The route from Berea, KY to the summit of New Mexico’s Wheeler Peak is long indeed. It took us through Tennessee, Arkansas, and then Texas. We stopped in El Paso to cross into the country of Mexico at Ciudad Juárez. The quick hour-long visit made us appreciate our US citizenship. Next we headed over to White Sands National Monument in New Mexico for some awesome dune jumping. We visited some friends in Deming and then drove north.
The main trailhead for Wheeler Peak begins in Taos (‘tauss’ – one syllable), the home of a big ski resort. As we drove in we looked up at the mountains and couldn’t believe the snow we were seeing. It’s June, for goodness sake, what’s snow doing around here in June?
The place was deserted but there was some kind of a German festival going on and for some reason that meant we got a good rate on the room. We stayed the night in the lodge and headed out the next morning. Our mom would manage base camp (9,400ft) while we pushed on for the summit (13,161ft).

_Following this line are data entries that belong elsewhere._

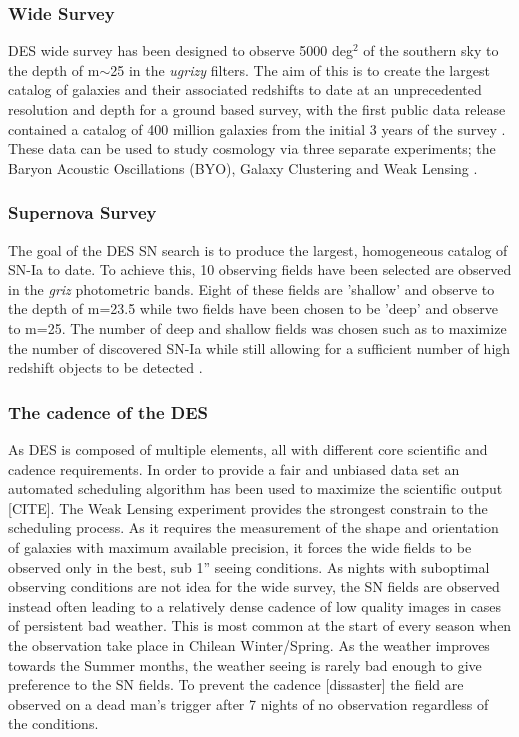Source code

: \subsubsection{Wide Survey}
DES wide survey has been designed to observe 5000 deg$^2$ of the southern sky to the depth of m$\sim$25 in the \textit{ugrizy} filters. The aim of this is to create the largest catalog of galaxies and their associated redshifts to date at an unprecedented resolution and depth for a ground based survey, with the first public data release contained a catalog of 400 million galaxies from the initial 3 years of the survey \citep{DES2018}. These data can be used to study cosmology via three separate experiments; the Baryon Acoustic Oscillations (BYO), Galaxy Clustering and Weak Lensing \citep{DES2016,Prat2017,Drlica-Wagner2017,DES2017}.

\subsubsection{Supernova Survey}
The goal of the DES SN search is to produce the largest, homogeneous catalog of SN-Ia to date. To achieve this, 10 observing fields have been selected are observed in the \textit{griz} photometric bands. Eight of these fields are 'shallow' and observe to the depth of m=23.5 while two fields have been chosen to be 'deep' and observe to m=25. The number of deep and shallow fields was chosen such as to maximize the number of discovered SN-Ia while still allowing for a sufficient number of high redshift objects to be detected \citep{Bernstein2012}.

\subsubsection{The cadence of the DES}
As DES is composed of multiple elements, all with different core scientific and cadence requirements. In order to provide a fair and unbiased data set an automated scheduling algorithm has been used to maximize the scientific output [CITE]. The Weak Lensing experiment provides the strongest constrain to the scheduling process. As it requires the measurement of the shape and orientation of galaxies with maximum available precision, it forces the wide fields to be observed only in the best, sub 1'' seeing conditions. As nights with suboptimal observing conditions are not idea for the wide survey, the SN fields are observed instead often leading to a relatively dense cadence of low quality images in cases of persistent bad weather. This is most common at the start of every season when the observation take place in Chilean Winter/Spring. As the weather improves towards the Summer months, the weather seeing is rarely bad enough to give preference to the SN fields. To prevent the cadence [dissaster] the field are observed on a dead man's trigger after 7 nights of no observation regardless of the conditions.

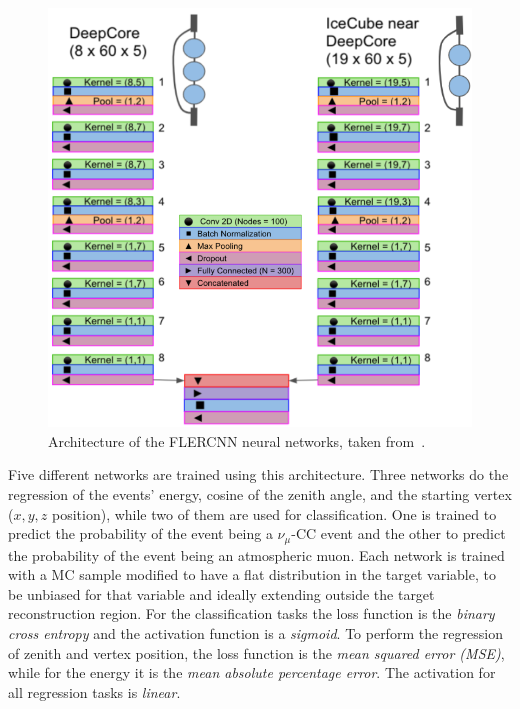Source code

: \begin{figure}
    \includegraphics{figures/simulation_and_processing/flercnn/Detailed_CNN_Architecture_combined.png}
	\caption[FLERCNN architecture]{Architecture of the FLERCNN neural networks, taken from~\cite{flercnn_proceedings}.}
\end{figure}

Five different networks are trained using this architecture. Three networks do the regression of the events' energy, cosine of the zenith angle, and the starting vertex ($x,y,z$ position), while two of them are used for classification. One is trained to predict the probability of the event being a $\nu_\mu$-CC event and the other to predict the probability of the event being an atmospheric muon. Each network is trained with a MC sample modified to have a flat distribution in the target variable, to be unbiased for that variable and ideally extending outside the target reconstruction region. For the classification tasks the loss function is the \textit{binary cross entropy} and the activation function is a \textit{sigmoid}. To perform the regression of zenith and vertex position, the loss function is the \textit{mean squared error (MSE)}, while for the energy it is the \textit{mean absolute percentage error}. The activation for all regression tasks is \textit{linear}.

We headed up the Bull of the Woods trail early that morning. We planned to stay overnight at the Bull of the Woods Meadow campsite to make things more interesting. We climbed through the trees up to about 12,000ft and starting running into our first snow. We just couldn’t believe how much snow there was for June. Some of the drifts were three feet high in the trees. For us it was unbelievable. We had only seen summer snow one other time, in the Big Horn Mountains of Montana.
Luckily we found a clear spot amongst the trees and pitched the tent. I remember feeling awful that evening. I couldn’t eat anything. I couldn’t even force down the Ramen noodles. I didn’t know it at the time, but I was suffering from AMS (acute mountain sickness). For some reason I was the only one affected. Little Jacob, Eric, and our Dad were fine. We just assumed that I was sick and would get over it in the morning.
I think I bounced back a little in the morning, probably because I had acclimated a little overnight. We kept climbing and soon emerged onto the biggest snowfield I had ever seen. I couldn’t believe it. Here it was, June, and we were standing on top of a fifteen foot deep pile of snow the area of a couple of football fields. At that time I didn’t know that was possible. It certainly didn’t happen in Berea, KY. Our hiking horizons were beginning to expand.
After following some footprints in the snow we soon made it to the top of Wheeler Peak, the summit of
the Land of Enchantment. I don’t remember much of the view but from the pictures it looks like it was spectacular. I was feeling awful from altitude sickness, but at the time I just thought it was something I had eaten. Nowadays we know better than to hike when you’ve got that pounding headache and feel like you’re going to throw up.
We tried to open the summit register, which was a steel pipe cemented to the ground with a cap at one end. But the cap was on too tight. So this is the only written record that we actually made it to the summit.
Wheeler peak was our second high point. The following week we learned the art of backpacking at Philmont during a five day trek. I really believe that these two experiences ignited the flame of our mountaineering careers.